### DIRECTIONS
Every line below is to be copied exactly, with the pictures left out.
+++
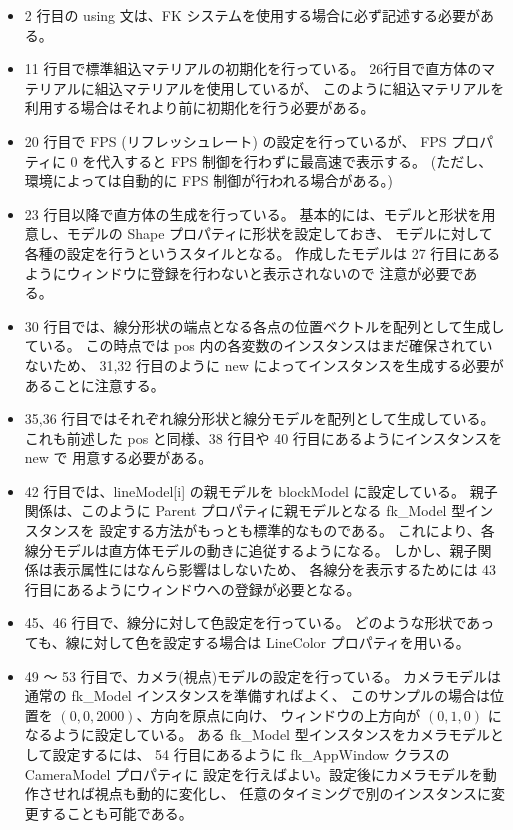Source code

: \begin{itemize}

\item 2 行目の using 文は、FK システムを使用する場合に必ず記述する必要がある。

\item 11 行目で標準組込マテリアルの初期化を行っている。
      26行目で直方体のマテリアルに組込マテリアルを使用しているが、
      このように組込マテリアルを利用する場合はそれより前に初期化を行う必要がある。

\item 20 行目で FPS (リフレッシュレート) の設定を行っているが、
	FPS プロパティに 0 を代入すると FPS 制御を行わずに最高速で表示する。
	(ただし、環境によっては自動的に FPS 制御が行われる場合がある。)

\item 23 行目以降で直方体の生成を行っている。
      基本的には、モデルと形状を用意し、モデルの Shape プロパティに形状を設定しておき、
      モデルに対して各種の設定を行うというスタイルとなる。
      作成したモデルは 27 行目にあるようにウィンドウに登録を行わないと表示されないので
      注意が必要である。

\item 30 行目では、線分形状の端点となる各点の位置ベクトルを配列として生成している。
	この時点では pos 内の各変数のインスタンスはまだ確保されていないため、
	31,32 行目のように new によってインスタンスを生成する必要があることに注意する。

\item 35,36 行目ではそれぞれ線分形状と線分モデルを配列として生成している。
	これも前述した pos と同様、38 行目や 40 行目にあるようにインスタンスを new で
	用意する必要がある。

\item 42 行目では、lineModel[i] の親モデルを blockModel に設定している。
	親子関係は、このように Parent プロパティに親モデルとなる fk\_Model 型インスタンスを
	設定する方法がもっとも標準的なものである。
	これにより、各線分モデルは直方体モデルの動きに追従するようになる。
	しかし、親子関係は表示属性にはなんら影響はしないため、
	各線分を表示するためには 43 行目にあるようにウィンドウへの登録が必要となる。
	
\item 45、46 行目で、線分に対して色設定を行っている。
	どのような形状であっても、線に対して色を設定する場合は
	LineColor プロパティを用いる。

\item 49 〜 53 行目で、カメラ(視点)モデルの設定を行っている。
	カメラモデルは通常の fk\_Model インスタンスを準備すればよく、
	このサンプルの場合は位置を \((0,0, 2000)\)、方向を原点に向け、
	ウィンドウの上方向が \((0, 1, 0)\) になるように設定している。
	ある fk\_Model 型インスタンスをカメラモデルとして設定するには、
	54 行目にあるように fk\_AppWindow クラスの CameraModel プロパティに
	設定を行えばよい。設定後にカメラモデルを動作させれば視点も動的に変化し、
	任意のタイミングで別のインスタンスに変更することも可能である。
	

\end{itemize}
+++
### EXERCISE RESULT
Source code

: \begin{itemize}

\item 2 行目の using 文は、FK システムを使用する場合に必ず記述する必要がある。

\item 11 行目で標準組込マテリアルの初期化を行っている。
      26行目で直方体のマテリアルに組込マテリアルを使用しているが、
      このように組込マテリアルを利用する場合はそれより前に初期化を行う必要がある。

\item 20 行目で FPS (リフレッシュレート) の設定を行っているが、
	FPS プロパティに 0 を代入すると FPS 制御を行わずに最高速で表示する。
	(ただし、環境によっては自動的に FPS 制御が行われる場合がある。)

\item 23 行目以降で直方体の生成を行っている。
      基本的には、モデルと形状を用意し、モデルの Shape プロパティに形状を設定しておき、
      モデルに対して各種の設定を行うというスタイルとなる。
      作成したモデルは 27 行目にあるようにウィンドウに登録を行わないと表示されないので
      注意が必要である。

\item 30 行目では、線分形状の端点となる各点の位置ベクトルを配列として生成している。
	この時点では pos 内の各変数のインスタンスはまだ確保されていないため、
	31,32 行目のように new によってインスタンスを生成する必要があることに注意する。

\item 35,36 行目ではそれぞれ線分形状と線分モデルを配列として生成している。
	これも前述した pos と同様、38 行目や 40 行目にあるようにインスタンスを new で
	用意する必要がある。

\item 42 行目では、lineModel[i] の親モデルを blockModel に設定している。
	親子関係は、このように Parent プロパティに親モデルとなる fk\_Model 型インスタンスを
	設定する方法がもっとも標準的なものである。
	これにより、各線分モデルは直方体モデルの動きに追従するようになる。
	しかし、親子関係は表示属性にはなんら影響はしないため、
	各線分を表示するためには 43 行目にあるようにウィンドウへの登録が必要となる。
	
\item 45、46 行目で、線分に対して色設定を行っている。
	どのような形状であっても、線に対して色を設定する場合は
	LineColor プロパティを用いる。

\item 49 〜 53 行目で、カメラ(視点)モデルの設定を行っている。
	カメラモデルは通常の fk\_Model インスタンスを準備すればよく、
	このサンプルの場合は位置を \((0,0, 2000)\)、方向を原点に向け、
	ウィンドウの上方向が \((0, 1, 0)\) になるように設定している。
	ある fk\_Model 型インスタンスをカメラモデルとして設定するには、
	54 行目にあるように fk\_AppWindow クラスの CameraModel プロパティに
	設定を行えばよい。設定後にカメラモデルを動作させれば視点も動的に変化し、
	任意のタイミングで別のインスタンスに変更することも可能である。
	

\end{itemize}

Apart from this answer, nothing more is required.